* GOAL OF THE EXERCISE: When the line with "Cette interface est" appears below, start repeating lines exactly, and keep going through the line with "Exécutez le fichier 'sess_expert.py'."; add nothing outside that span.

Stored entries
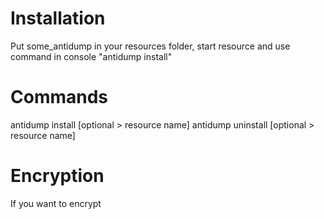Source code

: # Installation

Put some_antidump in your resources folder, start resource and use command in console "antidump install"

# Commands

antidump install [optional > resource name]
antidump uninstall [optional > resource name]

# Encryption

If you want to encrypt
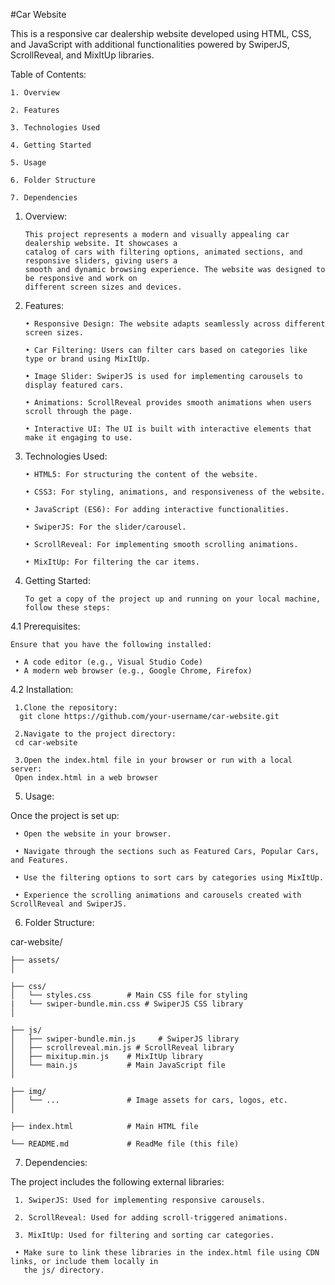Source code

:#Car Website

This is a responsive car dealership website developed using HTML, CSS, and JavaScript with additional functionalities powered by SwiperJS, ScrollReveal, and MixItUp libraries.

Table of Contents:

    1. Overview

    2. Features
 
    3. Technologies Used
 
    4. Getting Started
 
    5. Usage
 
    6. Folder Structure
 
    7. Dependencies

1. Overview:

       This project represents a modern and visually appealing car dealership website. It showcases a 
       catalog of cars with filtering options, animated sections, and responsive sliders, giving users a 
       smooth and dynamic browsing experience. The website was designed to be responsive and work on 
       different screen sizes and devices.

2. Features:

       • Responsive Design: The website adapts seamlessly across different screen sizes.
  
       • Car Filtering: Users can filter cars based on categories like type or brand using MixItUp.
  
       • Image Slider: SwiperJS is used for implementing carousels to display featured cars.
  
       • Animations: ScrollReveal provides smooth animations when users scroll through the page.
  
       • Interactive UI: The UI is built with interactive elements that make it engaging to use.

3. Technologies Used:

       • HTML5: For structuring the content of the website.
  
       • CSS3: For styling, animations, and responsiveness of the website.
  
       • JavaScript (ES6): For adding interactive functionalities.
  
       • SwiperJS: For the slider/carousel.
  
       • ScrollReveal: For implementing smooth scrolling animations.
  
       • MixItUp: For filtering the car items.

4. Getting Started:

       To get a copy of the project up and running on your local machine, follow these steps:

4.1 Prerequisites:

    Ensure that you have the following installed:
    
     • A code editor (e.g., Visual Studio Code)
     • A modern web browser (e.g., Google Chrome, Firefox)

4.2 Installation:

     1.Clone the repository:
      git clone https://github.com/your-username/car-website.git

     2.Navigate to the project directory:
     cd car-website

     3.Open the index.html file in your browser or run with a local server:
     Open index.html in a web browser

5. Usage:

  Once the project is set up:

     • Open the website in your browser.
   
     • Navigate through the sections such as Featured Cars, Popular Cars, and Features.
   
     • Use the filtering options to sort cars by categories using MixItUp.
   
     • Experience the scrolling animations and carousels created with ScrollReveal and SwiperJS.

6. Folder Structure:

car-website/

    ├── assets/
    │

    ├── css/
    │   └── styles.css        # Main CSS file for styling
    |   └── swiper-bundle.min.css # SwiperJS CSS library
    │

    ├── js/
    │   ├── swiper-bundle.min.js     # SwiperJS library
    │   ├── scrollreveal.min.js # ScrollReveal library
    │   ├── mixitup.min.js    # MixItUp library
    │   └── main.js           # Main JavaScript file
    │

    ├── img/
    │   └── ...               # Image assets for cars, logos, etc.
    │

    ├── index.html            # Main HTML file

    └── README.md             # ReadMe file (this file)


7. Dependencies:

The project includes the following external libraries:

     1. SwiperJS: Used for implementing responsive carousels.
   
     2. ScrollReveal: Used for adding scroll-triggered animations.
   
     3. MixItUp: Used for filtering and sorting car categories.

     • Make sure to link these libraries in the index.html file using CDN links, or include them locally in 
       the js/ directory.
   
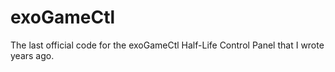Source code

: # exoGameCtl
The last official code for the exoGameCtl Half-Life Control Panel that I wrote years ago.
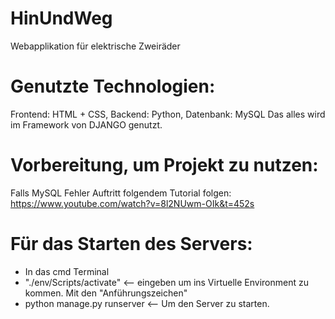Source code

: # HinUndWeg
Webapplikation für elektrische Zweiräder

# Genutzte Technologien:
Frontend: HTML + CSS,
Backend: Python,
Datenbank: MySQL
Das alles wird im Framework von DJANGO genutzt.

# Vorbereitung, um Projekt zu nutzen:


Falls MySQL Fehler Auftritt folgendem Tutorial folgen:
https://www.youtube.com/watch?v=8l2NUwm-OIk&t=452s


# Für das Starten des Servers:

- In das cmd Terminal
- "./env/Scripts/activate" <-- eingeben um ins Virtuelle Environment zu kommen. Mit den "Anführungszeichen"
- python manage.py runserver <-- Um den Server zu starten.



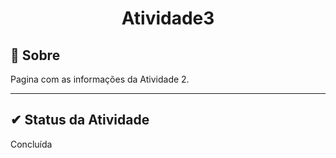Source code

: <h1 align="center">Atividade3</h2>

## 🔧 Sobre

Pagina com as informações da Atividade 2.

---

##  ✔ Status da Atividade

Concluída


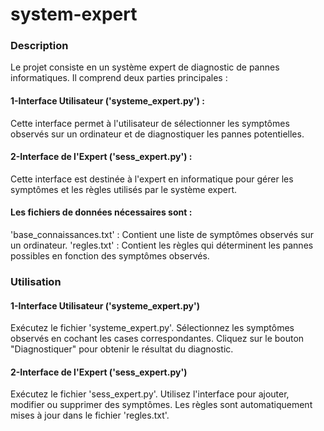 # system-expert
### Description
Le projet consiste en un système expert de diagnostic de pannes informatiques. Il comprend deux parties principales :
#### 1-Interface Utilisateur ('systeme_expert.py') : 
Cette interface permet à l'utilisateur de sélectionner les symptômes observés sur un ordinateur et de diagnostiquer les pannes potentielles.
#### 2-Interface de l'Expert ('sess_expert.py') : 
Cette interface est destinée à l'expert en informatique pour gérer les symptômes et les règles utilisés par le système expert.
#### Les fichiers de données nécessaires sont :
'base_connaissances.txt' : Contient une liste de symptômes observés sur un ordinateur.
'regles.txt' : Contient les règles qui déterminent les pannes possibles en fonction des symptômes observés.
### Utilisation
#### 1-Interface Utilisateur ('systeme_expert.py')
Exécutez le fichier 'systeme_expert.py'.
Sélectionnez les symptômes observés en cochant les cases correspondantes.
Cliquez sur le bouton "Diagnostiquer" pour obtenir le résultat du diagnostic.
#### 2-Interface de l'Expert ('sess_expert.py')
Exécutez le fichier 'sess_expert.py'.
Utilisez l'interface pour ajouter, modifier ou supprimer des symptômes.
Les règles sont automatiquement mises à jour dans le fichier 'regles.txt'.

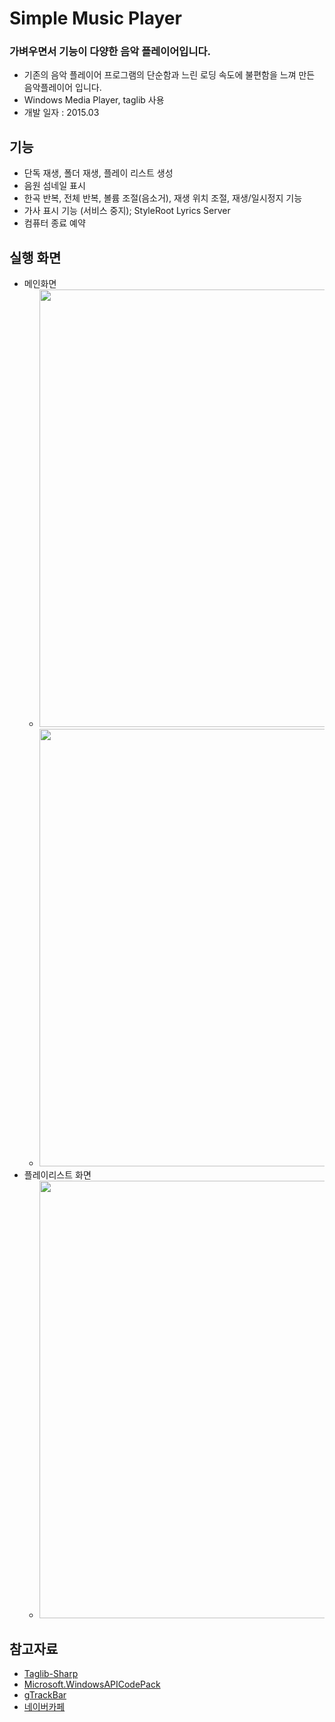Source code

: # Simple Music Player

### 가벼우면서 기능이 다양한 음악 플레이어입니다.
- 기존의 음악 플레이어 프로그램의 단순함과 느린 로딩 속도에 불편함을 느껴 만든 음악플레이어 입니다.
- Windows Media Player, taglib 사용
- 개발 일자 : 2015.03

## 기능
- 단독 재생, 폴더 재생, 플레이 리스트 생성
- 음원 섬네일 표시
- 한곡 반복, 전체 반복, 볼륨 조절(음소거), 재생 위치 조절, 재생/일시정지 기능
- 가사 표시 기능 (서비스 중지); StyleRoot Lyrics Server
- 컴퓨터 종료 예약

## 실행 화면
- 메인화면
  - <img src="https://github.com/ehn1225/Projects/assets/5174517/505b3480-334c-4863-8c11-717f90ef6f5c" width="700"/>
  - <img src="https://github.com/ehn1225/Projects/assets/5174517/a5166e85-16ee-4977-8250-b930a428c031" width="700"/>
- 플레이리스트 화면
  - <img src="https://github.com/ehn1225/Projects/assets/5174517/8718b86a-e1b8-4826-8e8f-090ee9734467" width="700"/>

## 참고자료
- [Taglib-Sharp](https://www.nuget.org/packages/taglib/)
- [Microsoft.WindowsAPICodePack](https://www.nuget.org/packages/WindowsAPICodePack-Core)
- [gTrackBar](http://www.codeproject.com/Articles/35104/gTrackBar-A-Custom-TrackBar-UserControl-VB-NET)
- [네이버카페](https://cafe.naver.com/gogoomas?iframe_url_utf8=%2FArticleRead.nhn%253Fclubid%3D14252258%2526articleid%3D367606)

* ANSWER TO THIS PROBLEM:
Cette interface est destinée à l'expert en informatique pour gérer les symptômes et les règles utilisés par le système expert.
#### Les fichiers de données nécessaires sont :
'base_connaissances.txt' : Contient une liste de symptômes observés sur un ordinateur.
'regles.txt' : Contient les règles qui déterminent les pannes possibles en fonction des symptômes observés.
### Utilisation
#### 1-Interface Utilisateur ('systeme_expert.py')
Exécutez le fichier 'systeme_expert.py'.
Sélectionnez les symptômes observés en cochant les cases correspondantes.
Cliquez sur le bouton "Diagnostiquer" pour obtenir le résultat du diagnostic.
#### 2-Interface de l'Expert ('sess_expert.py')
Exécutez le fichier 'sess_expert.py'.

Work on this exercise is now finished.